Task to complete:
Reproduce every line in the material below that holds "allows".

Input data:
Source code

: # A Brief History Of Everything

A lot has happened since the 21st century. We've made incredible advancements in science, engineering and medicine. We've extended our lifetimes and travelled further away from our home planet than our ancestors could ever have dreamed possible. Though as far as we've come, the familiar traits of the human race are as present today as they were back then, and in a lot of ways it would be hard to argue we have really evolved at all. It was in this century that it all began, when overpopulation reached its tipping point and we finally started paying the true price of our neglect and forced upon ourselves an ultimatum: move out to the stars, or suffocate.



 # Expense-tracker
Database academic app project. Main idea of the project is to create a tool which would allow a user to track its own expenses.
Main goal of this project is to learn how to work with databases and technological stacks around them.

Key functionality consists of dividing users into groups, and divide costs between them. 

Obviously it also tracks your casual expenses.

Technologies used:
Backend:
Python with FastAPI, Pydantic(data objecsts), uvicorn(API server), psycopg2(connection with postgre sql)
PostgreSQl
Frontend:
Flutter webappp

==

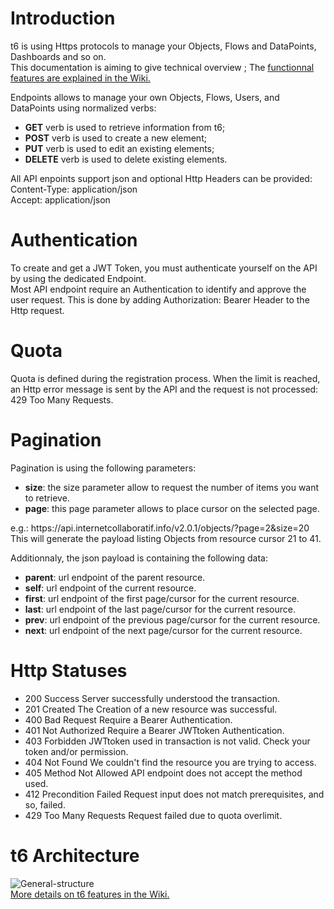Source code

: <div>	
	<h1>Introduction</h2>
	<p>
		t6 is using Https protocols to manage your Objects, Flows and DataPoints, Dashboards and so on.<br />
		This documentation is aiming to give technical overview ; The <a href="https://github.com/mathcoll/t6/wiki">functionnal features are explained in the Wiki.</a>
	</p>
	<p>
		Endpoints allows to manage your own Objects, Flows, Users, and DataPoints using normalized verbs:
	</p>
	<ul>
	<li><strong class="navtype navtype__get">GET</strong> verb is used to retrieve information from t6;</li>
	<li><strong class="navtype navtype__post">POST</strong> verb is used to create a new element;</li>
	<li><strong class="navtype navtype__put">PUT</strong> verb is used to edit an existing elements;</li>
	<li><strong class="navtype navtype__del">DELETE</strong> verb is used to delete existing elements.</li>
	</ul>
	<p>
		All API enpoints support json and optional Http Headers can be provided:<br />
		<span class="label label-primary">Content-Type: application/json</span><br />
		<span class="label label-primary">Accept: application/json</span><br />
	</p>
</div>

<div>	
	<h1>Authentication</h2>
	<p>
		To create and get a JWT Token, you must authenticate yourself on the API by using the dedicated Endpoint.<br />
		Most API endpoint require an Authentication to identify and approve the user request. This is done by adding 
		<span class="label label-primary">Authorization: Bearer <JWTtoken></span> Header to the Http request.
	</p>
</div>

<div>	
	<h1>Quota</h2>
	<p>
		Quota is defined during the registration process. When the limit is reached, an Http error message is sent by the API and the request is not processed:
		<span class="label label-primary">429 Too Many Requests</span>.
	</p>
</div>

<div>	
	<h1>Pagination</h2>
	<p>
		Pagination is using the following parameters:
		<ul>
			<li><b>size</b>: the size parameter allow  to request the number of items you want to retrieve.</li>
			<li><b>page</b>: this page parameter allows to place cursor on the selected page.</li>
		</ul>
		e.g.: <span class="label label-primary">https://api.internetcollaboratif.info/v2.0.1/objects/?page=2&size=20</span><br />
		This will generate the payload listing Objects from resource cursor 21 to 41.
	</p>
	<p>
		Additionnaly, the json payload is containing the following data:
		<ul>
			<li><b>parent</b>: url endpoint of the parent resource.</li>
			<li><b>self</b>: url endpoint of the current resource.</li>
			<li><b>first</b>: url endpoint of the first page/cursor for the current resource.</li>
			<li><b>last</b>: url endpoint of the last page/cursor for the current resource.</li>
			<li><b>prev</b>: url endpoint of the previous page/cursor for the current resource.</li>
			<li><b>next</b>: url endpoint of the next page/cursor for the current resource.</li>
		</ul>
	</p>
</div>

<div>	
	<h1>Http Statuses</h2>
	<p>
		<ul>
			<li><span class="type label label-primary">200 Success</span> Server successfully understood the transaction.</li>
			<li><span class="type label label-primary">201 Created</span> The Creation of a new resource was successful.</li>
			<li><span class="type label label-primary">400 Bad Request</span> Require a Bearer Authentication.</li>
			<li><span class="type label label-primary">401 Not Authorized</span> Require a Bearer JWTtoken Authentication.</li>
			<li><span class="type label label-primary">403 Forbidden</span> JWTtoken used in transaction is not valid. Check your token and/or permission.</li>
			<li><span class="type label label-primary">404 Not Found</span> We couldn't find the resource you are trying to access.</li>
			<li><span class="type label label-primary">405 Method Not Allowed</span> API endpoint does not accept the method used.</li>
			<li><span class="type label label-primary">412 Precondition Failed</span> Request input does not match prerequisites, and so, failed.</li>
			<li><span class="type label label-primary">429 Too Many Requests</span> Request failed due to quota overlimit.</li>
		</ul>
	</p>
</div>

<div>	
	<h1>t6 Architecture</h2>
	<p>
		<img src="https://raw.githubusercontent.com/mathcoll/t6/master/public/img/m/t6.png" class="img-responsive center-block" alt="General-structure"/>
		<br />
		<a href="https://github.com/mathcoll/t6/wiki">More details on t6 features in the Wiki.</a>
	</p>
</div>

Task answer:
		Endpoints allows to manage your own Objects, Flows, Users, and DataPoints using normalized verbs:
			<li><b>page</b>: this page parameter allows to place cursor on the selected page.</li>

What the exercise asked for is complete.